Kepala Perwakilan BEI Denpasar Agus Andiyasa di Denpasar, Selasa (30/1/2018), mengatakan tingkat suku bunga acuan atau BI seven days Reverse Repo Rate yang rendah sebesar 4,25 persen membuat investasi di pasar modal di daerah itu makin menjanjikan.

Dengan suku bunga yang rendah itu, instrumen investasi seperti tabungan dan deposito saat ini tidak memberikan imbal hasil sebesar investasi di pasar modal.

Hal itu, katanya, membuat masyarakat mulai menggeser cara berinvestasi ke pasar modal karena terbukti jumlah investor yang meningkat hingga 26 persen selama 2017 jika dibandingkan dengan tahun sebelumnya.

“Masyarakat atau investor akan memindahkan uangnya ke instrumen investasi yang memberikan ‘return’ (imbal hasil) yang lebih tinggi,” katanya.

BEI Denpasar mencatat selama 2017 jumlah investor pasar modal di Bali mencapai 10.729 atau naik dibandingkan dengan pada 2016 mencapai 8.499 investor.

Berdasarkan jumlah rekening efek (SRE) selama 2017, rekening meningkat dari sebelumnya 10.158 rekening menjadi 12.643 rekening.

Selain karena didorong suku bunga acuan yang rendah, katadia, optimisme melonjaknya investor pasar modal tahun ini, juga karena pertumbuhan fundamental ekonomi makin bagus sehingga investor lebih yakin berivestasi di pasar modal.
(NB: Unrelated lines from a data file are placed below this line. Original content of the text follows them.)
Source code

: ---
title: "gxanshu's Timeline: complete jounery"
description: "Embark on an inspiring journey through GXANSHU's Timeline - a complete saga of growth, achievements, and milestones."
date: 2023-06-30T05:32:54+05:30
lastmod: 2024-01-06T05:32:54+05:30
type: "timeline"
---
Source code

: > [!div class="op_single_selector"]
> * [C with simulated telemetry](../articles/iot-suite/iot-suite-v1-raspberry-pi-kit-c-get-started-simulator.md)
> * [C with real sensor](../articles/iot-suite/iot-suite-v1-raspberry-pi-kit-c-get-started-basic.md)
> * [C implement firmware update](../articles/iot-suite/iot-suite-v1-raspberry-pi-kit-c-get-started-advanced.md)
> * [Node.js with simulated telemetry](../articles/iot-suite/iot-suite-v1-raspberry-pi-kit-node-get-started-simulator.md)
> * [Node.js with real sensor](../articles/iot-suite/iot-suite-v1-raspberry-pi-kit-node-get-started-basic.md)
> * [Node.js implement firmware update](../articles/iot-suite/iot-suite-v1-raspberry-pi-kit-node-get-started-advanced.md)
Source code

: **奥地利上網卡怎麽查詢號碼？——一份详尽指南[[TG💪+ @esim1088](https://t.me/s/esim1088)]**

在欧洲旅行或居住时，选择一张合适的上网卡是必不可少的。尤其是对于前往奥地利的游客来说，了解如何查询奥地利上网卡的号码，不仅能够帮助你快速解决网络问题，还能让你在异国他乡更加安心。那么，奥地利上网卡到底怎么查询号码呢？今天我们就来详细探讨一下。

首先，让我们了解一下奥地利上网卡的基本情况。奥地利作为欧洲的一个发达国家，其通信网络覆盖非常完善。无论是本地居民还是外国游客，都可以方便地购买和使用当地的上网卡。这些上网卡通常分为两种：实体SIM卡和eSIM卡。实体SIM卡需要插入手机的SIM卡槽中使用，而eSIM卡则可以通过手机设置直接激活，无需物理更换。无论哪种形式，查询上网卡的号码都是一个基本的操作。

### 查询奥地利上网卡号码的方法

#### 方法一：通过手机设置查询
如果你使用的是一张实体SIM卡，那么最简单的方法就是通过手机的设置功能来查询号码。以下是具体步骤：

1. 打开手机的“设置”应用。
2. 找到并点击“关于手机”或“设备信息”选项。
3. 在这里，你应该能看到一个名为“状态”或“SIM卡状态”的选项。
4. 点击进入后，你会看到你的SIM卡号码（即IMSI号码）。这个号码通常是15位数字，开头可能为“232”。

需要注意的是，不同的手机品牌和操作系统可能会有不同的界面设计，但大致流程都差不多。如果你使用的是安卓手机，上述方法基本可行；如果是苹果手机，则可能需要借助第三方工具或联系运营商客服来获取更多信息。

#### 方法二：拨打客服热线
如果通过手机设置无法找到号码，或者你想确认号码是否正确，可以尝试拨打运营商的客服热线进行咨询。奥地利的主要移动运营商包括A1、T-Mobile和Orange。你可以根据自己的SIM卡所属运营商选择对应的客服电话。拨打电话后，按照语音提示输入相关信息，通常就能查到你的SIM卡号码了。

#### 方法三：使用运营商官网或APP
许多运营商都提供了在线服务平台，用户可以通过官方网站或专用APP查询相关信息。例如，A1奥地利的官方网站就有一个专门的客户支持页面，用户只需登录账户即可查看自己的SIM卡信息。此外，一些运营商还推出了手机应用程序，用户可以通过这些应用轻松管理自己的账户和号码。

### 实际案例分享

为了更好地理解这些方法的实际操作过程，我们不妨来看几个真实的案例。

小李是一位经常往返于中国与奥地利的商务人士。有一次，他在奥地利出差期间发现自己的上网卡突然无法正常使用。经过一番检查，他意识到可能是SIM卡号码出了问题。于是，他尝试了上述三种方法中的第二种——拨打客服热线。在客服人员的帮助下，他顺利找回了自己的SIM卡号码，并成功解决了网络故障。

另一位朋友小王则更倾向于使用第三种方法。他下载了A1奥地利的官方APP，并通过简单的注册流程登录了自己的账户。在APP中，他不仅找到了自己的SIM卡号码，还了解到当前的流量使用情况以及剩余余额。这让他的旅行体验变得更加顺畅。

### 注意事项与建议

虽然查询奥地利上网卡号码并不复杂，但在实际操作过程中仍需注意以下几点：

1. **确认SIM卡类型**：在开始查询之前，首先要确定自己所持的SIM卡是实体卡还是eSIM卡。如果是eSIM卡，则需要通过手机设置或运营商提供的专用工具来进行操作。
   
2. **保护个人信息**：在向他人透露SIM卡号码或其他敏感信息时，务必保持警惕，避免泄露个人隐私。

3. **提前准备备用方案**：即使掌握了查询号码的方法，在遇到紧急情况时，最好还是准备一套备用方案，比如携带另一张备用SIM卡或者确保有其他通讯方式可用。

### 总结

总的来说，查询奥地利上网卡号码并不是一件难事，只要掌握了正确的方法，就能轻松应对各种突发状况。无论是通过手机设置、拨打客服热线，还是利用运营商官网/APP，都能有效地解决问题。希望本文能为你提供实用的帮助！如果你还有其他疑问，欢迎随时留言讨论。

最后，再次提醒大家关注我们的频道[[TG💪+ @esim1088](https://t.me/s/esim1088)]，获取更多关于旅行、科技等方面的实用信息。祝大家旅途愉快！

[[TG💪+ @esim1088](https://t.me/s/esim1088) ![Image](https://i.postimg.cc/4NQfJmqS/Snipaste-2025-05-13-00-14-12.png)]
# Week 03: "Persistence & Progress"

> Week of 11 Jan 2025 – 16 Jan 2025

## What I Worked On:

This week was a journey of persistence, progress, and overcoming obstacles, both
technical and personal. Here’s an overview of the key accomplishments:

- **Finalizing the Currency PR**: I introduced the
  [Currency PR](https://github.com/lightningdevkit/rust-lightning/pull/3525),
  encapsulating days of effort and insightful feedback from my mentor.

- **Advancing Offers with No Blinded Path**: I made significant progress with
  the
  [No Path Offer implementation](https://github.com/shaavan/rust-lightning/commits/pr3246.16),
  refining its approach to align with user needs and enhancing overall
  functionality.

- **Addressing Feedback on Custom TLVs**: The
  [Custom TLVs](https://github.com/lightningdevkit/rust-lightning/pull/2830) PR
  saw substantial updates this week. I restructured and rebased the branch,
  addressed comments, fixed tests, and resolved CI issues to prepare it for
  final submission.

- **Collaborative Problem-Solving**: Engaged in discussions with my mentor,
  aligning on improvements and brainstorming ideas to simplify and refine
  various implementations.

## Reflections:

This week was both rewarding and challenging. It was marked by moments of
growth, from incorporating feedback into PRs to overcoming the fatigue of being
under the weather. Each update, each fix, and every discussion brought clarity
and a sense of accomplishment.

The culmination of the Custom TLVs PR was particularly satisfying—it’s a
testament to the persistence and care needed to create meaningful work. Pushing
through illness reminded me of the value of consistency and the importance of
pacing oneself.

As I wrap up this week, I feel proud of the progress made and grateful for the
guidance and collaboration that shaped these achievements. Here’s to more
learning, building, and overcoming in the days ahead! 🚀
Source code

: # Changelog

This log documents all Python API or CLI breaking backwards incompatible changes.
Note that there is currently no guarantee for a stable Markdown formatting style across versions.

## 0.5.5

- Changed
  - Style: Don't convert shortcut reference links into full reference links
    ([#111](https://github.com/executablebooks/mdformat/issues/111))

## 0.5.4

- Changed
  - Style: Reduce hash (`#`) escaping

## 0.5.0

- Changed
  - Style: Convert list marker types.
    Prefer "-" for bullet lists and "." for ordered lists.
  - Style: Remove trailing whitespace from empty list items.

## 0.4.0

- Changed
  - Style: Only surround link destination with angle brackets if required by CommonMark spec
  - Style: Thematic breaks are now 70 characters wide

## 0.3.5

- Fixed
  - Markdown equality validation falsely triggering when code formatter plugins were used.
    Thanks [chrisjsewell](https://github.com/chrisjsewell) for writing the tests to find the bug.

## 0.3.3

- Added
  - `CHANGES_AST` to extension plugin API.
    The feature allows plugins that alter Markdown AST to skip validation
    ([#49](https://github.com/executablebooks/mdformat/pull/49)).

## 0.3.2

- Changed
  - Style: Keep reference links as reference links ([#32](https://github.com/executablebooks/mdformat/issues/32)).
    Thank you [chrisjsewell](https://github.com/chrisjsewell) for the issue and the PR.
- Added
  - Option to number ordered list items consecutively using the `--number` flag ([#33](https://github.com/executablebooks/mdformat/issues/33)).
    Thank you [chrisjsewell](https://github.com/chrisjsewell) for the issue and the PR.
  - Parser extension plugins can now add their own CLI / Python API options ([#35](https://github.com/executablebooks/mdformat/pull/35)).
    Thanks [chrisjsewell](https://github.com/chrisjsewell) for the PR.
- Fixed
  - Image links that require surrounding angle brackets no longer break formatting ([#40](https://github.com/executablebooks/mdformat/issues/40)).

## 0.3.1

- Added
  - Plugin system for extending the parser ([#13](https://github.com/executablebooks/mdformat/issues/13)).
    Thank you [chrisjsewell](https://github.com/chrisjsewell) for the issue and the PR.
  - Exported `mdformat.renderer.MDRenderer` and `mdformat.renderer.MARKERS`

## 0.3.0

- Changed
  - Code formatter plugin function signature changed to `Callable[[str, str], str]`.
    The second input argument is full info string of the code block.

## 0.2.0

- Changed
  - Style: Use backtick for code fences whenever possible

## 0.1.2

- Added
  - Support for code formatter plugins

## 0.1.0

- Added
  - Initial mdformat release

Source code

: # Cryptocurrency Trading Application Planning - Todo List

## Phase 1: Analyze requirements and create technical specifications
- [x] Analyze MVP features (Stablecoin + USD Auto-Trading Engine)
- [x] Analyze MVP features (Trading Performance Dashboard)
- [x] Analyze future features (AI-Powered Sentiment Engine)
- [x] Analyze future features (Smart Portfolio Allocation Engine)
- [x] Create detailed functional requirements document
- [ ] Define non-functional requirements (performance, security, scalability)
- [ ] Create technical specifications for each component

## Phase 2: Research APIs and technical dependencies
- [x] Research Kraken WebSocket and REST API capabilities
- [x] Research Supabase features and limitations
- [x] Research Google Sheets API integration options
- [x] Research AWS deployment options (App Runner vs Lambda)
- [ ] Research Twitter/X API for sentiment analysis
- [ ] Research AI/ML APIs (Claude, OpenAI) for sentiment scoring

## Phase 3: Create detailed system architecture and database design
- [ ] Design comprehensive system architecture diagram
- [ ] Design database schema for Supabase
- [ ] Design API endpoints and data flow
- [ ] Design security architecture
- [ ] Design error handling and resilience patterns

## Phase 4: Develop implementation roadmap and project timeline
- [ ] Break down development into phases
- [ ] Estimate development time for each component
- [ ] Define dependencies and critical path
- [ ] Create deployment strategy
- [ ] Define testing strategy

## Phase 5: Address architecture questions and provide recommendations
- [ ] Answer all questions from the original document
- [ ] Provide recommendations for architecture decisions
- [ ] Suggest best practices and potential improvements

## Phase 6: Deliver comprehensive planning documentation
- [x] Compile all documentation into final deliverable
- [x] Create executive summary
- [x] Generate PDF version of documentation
Untuk menjadi investor di pasar modal, lanjut Agus, kini tidak terlalu rumit karena hanya dengan modal minimal mulai Rp100 ribu, investor sudah memiliki saham suatu perusahaan yang melantai di bursa.

Mengingat minimum modal yang efisien, banyak investor kini berasal dari kalangan mahasiswa sehingga diharapkan dapat mendorong literasi dan inklusi keuangan.

“Generasi muda juga menjadi salah satu target kami. Oleh karena itu kami akan gencar dalam melakukan sosialisasi dan edukasi,” ucapnya.

Berdasarkan latar belakang profesi, jumlah investor pasar modal tertinggi dari pegawai swasta kemudian disusul pelajar, pegawai negeri, pensiunan, guru TNI/Polri, hingga ibu rumah tangga.